The essays in this collection expand on these themes. Most of the essays are adapted from presentations Dr. Haack had given, and therefore present a somewhat dizzying mix of the overview-for-the-layman with the chat-with-other-experts. Much of the discussion of, for example, the New Cynic position takes for granted that the reader is familiar not only with the arguments advanced by the postmodernist deconstruction movement, but also the particular players in the movement. On the other hand, there is enough information for the layman to get his or her bearings on the thrust of these arguments.
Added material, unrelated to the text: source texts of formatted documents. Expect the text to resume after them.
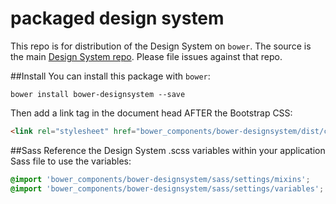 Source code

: # packaged design system

This repo is for distribution of the Design System on `bower`. The source is the main [Design System repo](https://github.com/PBGUX/bower-designsystem). Please file issues against that repo.

##Install
You can install this package with `bower`:

```shell
bower install bower-designsystem --save
```

Then add a link tag in the document head AFTER the Bootstrap CSS:

```html
<link rel="stylesheet" href="bower_components/bower-designsystem/dist/css/design_system.css">
```

##Sass
Reference the Design System .scss variables within your application Sass file to use the variables:

```scss
@import 'bower_components/bower-designsystem/sass/settings/mixins';
@import 'bower_components/bower-designsystem/sass/settings/variables';
```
The essays cover a number of interesting subjects: in "Is science social? Yes and no", Haack discusses what benefits may be obtained from recognizing the social forces in the sciences, while at the same time making a convincing case that "science is social" is either a trivial observation, or an incorrect one. Another essay addresses affirmative action from a somewhat outsider's point of view (Haack is british), and takes a refreshing tack: what is affirmative action meant to accomplish, and why? And does it actually accomplish this? The sobering conclusion is that it does not, and that the very real ills it addresses need to be fix by major surgery, not the simple touch-up of affirmative action. At the same time, she exposes many of the contradictions and flaws of the "feminist epistemology" movements.
Other essays discuss the role of metaphor in philosophy, and Haack's own middle ground between the Foundationalists and Conherentism in epistemology. Many also expand on a particularly interesting metaphor of Haack's own: that doing science is like doing a crossword puzzle, in which entries are judged not only by how they address the clue (experimental evidence), but also by how they intersect with other established entries (background theory) and how supported does entries are independent of the current entry. Kuhn's paradigm shifts would be the equivalent of replacing a long entry that has been used to fill out many shorter ones, to give one example of how the metaphor is used.
Haack's positions and analysis are moderate in the sense of landing her solidly in the middle ground between the extremes that have dominated the public discourse. A refreshing change, and one worthy of further exploration. I give it four stars rather than five only because it will be hard reading for many, given the assumption of familiarity many of the essays have.